▸ Task instructions
Throughout the entries below, report every line where "with" is found.
##############################
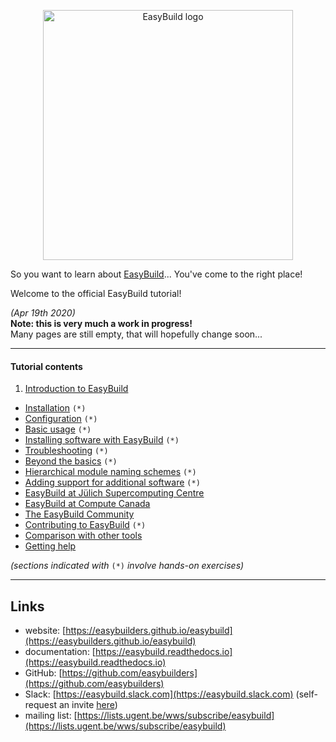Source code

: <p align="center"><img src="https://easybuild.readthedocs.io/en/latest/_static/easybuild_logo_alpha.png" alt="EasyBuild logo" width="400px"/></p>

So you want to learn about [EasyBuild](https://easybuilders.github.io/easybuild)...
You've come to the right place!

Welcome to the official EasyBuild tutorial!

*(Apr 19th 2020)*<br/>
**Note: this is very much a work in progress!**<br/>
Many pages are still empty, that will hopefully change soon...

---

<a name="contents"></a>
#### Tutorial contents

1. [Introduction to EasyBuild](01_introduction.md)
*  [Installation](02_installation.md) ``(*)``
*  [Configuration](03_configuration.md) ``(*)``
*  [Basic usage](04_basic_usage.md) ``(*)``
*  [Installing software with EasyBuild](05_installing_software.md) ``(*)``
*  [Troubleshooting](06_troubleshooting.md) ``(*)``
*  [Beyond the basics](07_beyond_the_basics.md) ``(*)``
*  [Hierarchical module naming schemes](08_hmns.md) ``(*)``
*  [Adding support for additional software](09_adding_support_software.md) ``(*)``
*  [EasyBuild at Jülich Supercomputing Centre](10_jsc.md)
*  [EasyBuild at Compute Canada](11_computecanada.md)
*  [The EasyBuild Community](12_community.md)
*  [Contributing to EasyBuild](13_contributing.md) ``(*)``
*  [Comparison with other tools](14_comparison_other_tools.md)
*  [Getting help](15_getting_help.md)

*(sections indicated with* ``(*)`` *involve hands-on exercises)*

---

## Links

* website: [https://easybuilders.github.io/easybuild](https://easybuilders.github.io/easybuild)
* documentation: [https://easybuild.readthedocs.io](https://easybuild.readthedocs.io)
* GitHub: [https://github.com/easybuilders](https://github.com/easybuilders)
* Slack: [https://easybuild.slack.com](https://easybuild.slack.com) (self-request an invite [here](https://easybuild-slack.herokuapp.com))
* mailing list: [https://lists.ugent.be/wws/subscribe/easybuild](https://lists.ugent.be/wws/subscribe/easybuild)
##############################
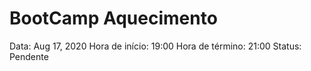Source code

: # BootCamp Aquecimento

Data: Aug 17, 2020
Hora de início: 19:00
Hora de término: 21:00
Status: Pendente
##############################
▸ Finished exercise
*  [Installing software with EasyBuild](05_installing_software.md) ``(*)``
*  [Comparison with other tools](14_comparison_other_tools.md)
*(sections indicated with* ``(*)`` *involve hands-on exercises)*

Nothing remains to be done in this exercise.